» EXERCISE REQUIREMENTS
For this exercise, restate word for word only the lines from the first line of the data to the line containing "IN1, IN2, IN3, IN4".

[MATERIAL TO PROCESS]

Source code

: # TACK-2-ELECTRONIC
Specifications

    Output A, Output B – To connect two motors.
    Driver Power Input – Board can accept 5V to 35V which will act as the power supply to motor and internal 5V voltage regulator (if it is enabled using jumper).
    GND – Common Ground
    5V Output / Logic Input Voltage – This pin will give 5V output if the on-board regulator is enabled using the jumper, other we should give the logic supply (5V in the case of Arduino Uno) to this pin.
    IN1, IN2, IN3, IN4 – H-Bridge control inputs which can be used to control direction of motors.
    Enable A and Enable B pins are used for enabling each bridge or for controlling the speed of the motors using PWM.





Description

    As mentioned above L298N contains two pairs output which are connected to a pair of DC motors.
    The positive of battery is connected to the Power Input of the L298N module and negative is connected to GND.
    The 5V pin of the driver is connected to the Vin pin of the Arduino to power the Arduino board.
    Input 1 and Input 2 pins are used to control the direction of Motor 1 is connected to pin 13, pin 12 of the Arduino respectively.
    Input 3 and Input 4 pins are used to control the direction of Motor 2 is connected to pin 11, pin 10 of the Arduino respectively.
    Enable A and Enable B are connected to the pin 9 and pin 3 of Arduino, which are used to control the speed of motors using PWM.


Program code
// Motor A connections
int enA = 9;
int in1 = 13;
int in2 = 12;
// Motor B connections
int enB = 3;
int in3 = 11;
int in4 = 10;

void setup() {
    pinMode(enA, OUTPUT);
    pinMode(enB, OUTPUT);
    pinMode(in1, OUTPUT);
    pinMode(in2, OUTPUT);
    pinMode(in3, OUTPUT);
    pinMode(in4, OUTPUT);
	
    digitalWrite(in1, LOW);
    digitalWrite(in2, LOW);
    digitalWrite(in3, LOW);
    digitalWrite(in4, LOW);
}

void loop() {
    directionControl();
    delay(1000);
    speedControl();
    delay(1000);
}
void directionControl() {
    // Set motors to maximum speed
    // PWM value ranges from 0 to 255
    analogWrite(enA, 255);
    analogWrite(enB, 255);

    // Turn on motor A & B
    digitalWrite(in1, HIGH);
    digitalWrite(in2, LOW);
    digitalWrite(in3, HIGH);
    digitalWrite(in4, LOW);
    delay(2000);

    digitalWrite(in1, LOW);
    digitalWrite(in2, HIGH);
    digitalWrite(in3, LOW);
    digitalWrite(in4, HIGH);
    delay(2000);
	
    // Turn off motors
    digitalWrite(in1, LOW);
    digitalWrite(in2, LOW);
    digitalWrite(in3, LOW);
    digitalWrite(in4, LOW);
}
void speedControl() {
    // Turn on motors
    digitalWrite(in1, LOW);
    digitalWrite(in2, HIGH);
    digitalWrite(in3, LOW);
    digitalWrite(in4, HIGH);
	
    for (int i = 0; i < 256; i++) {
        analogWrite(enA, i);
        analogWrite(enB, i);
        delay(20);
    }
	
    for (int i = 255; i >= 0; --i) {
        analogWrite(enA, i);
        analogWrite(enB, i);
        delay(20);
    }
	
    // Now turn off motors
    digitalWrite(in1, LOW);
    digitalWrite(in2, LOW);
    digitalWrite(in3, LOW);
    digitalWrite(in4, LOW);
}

[/MATERIAL TO PROCESS]

» SOLUTION TO THIS TASK
Source code

: # TACK-2-ELECTRONIC
Specifications

    Output A, Output B – To connect two motors.
    Driver Power Input – Board can accept 5V to 35V which will act as the power supply to motor and internal 5V voltage regulator (if it is enabled using jumper).
    GND – Common Ground
    5V Output / Logic Input Voltage – This pin will give 5V output if the on-board regulator is enabled using the jumper, other we should give the logic supply (5V in the case of Arduino Uno) to this pin.
    IN1, IN2, IN3, IN4 – H-Bridge control inputs which can be used to control direction of motors.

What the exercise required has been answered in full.